Director of Services, Amity Foundation
Juana Ochoa is a Mexican woman who was raised in a marginalized, drug-infested, and gang-protected community, fighting persistent poverty. The Pico-Gardens housing project east of the Los Angeles River was one of the most unstable communities in the '90s. She witnessed her community lose great men and women to gang violence, incarceration, drug addiction, and criminality. Most importantly, she witnessed the most vulnerable members of her community, the children and future generations, become displaced and looped into the same cycle of crime, drug addiction, and violence.

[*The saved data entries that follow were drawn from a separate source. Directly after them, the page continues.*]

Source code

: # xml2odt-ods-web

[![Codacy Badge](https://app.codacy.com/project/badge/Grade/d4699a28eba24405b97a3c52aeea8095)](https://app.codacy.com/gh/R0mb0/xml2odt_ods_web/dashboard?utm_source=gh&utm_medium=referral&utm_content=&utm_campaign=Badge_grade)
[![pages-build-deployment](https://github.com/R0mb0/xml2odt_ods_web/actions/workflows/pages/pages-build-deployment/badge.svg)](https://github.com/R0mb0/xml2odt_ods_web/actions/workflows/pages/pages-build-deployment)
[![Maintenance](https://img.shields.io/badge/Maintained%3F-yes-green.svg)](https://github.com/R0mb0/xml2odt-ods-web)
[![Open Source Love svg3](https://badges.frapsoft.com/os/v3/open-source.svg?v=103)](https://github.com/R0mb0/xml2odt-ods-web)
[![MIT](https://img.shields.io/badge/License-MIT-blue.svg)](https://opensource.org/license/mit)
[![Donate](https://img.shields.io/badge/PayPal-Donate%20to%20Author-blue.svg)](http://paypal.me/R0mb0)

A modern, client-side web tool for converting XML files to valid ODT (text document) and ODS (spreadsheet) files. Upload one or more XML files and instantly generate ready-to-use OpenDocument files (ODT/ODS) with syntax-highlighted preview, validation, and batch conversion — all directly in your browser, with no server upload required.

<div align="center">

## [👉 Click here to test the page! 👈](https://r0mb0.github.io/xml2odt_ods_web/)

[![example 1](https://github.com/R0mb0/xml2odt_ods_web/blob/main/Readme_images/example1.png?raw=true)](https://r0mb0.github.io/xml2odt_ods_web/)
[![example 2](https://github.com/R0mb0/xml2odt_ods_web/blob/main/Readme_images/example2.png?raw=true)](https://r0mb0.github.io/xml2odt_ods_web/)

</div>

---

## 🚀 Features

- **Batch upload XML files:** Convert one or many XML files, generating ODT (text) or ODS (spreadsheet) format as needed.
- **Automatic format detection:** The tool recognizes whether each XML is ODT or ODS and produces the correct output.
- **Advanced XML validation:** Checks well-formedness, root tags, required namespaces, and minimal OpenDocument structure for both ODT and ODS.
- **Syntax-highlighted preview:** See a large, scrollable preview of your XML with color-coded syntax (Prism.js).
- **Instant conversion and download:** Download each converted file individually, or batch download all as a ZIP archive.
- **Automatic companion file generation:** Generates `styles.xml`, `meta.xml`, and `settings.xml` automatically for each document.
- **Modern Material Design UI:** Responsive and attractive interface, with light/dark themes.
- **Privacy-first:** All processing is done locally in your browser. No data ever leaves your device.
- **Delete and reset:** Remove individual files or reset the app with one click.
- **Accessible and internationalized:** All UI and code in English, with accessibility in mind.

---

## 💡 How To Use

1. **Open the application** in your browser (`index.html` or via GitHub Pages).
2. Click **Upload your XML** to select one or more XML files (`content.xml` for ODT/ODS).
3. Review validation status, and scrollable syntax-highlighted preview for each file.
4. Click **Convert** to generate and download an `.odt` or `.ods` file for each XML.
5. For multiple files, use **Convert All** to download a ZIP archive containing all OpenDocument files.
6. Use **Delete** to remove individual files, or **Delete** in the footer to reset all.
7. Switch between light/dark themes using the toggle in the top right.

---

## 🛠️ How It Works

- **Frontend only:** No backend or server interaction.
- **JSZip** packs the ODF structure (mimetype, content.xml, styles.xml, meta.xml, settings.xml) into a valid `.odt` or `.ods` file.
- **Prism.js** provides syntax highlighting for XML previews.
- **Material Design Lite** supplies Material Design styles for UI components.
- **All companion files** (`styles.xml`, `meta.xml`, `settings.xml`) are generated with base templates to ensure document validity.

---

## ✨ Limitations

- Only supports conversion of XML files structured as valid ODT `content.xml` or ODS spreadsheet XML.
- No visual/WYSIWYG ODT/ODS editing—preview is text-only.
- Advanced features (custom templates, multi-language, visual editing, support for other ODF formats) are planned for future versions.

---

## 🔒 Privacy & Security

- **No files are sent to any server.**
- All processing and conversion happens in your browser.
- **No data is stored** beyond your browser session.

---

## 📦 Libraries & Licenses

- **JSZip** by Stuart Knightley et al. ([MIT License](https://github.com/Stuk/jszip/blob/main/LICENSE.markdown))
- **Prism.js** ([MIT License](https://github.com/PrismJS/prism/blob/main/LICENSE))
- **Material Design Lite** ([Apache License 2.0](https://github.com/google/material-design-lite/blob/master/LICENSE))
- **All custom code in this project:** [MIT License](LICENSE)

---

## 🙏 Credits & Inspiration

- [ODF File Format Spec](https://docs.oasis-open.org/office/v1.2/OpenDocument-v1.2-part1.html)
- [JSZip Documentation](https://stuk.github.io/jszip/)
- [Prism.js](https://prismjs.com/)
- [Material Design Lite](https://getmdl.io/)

Today, Juana is a Ph.D. candidate pursuing a degree in Depth Psychology with a strong emphasis on Community, Liberation, Indigenous, and Ecopsychology at Pacifica Graduate Institute–her focus and curiosity have been around the development of spaces and how those spaces support the transformation of individuals moving through the criminal justice system, individuals pushed to the backstairs of society. For the last twelve years, Juana has worked with the Amity Foundation, a non-profit organization. Amity's work extends to county and state levels, providing whole-person care services to men, women, youth, and children impacted by the criminal justice system, homelessness, drug addiction, or those suffering from mental health issues.
At Amity, her role in the community is to fine-tune the syncopation of the environment and the emotional climate. She supports the development of spaces that incorporate many practices directly (including circle practice, art, music, and gardening) and indirectly (such as plants, scents, textures, colors, and the sounds of water). As the Regional Director of Services, her job is to ensure that the fidelity of the teaching and therapeutic model is intact, providing platforms that move individuals from an unconscious to a conscious place of understanding and evolution.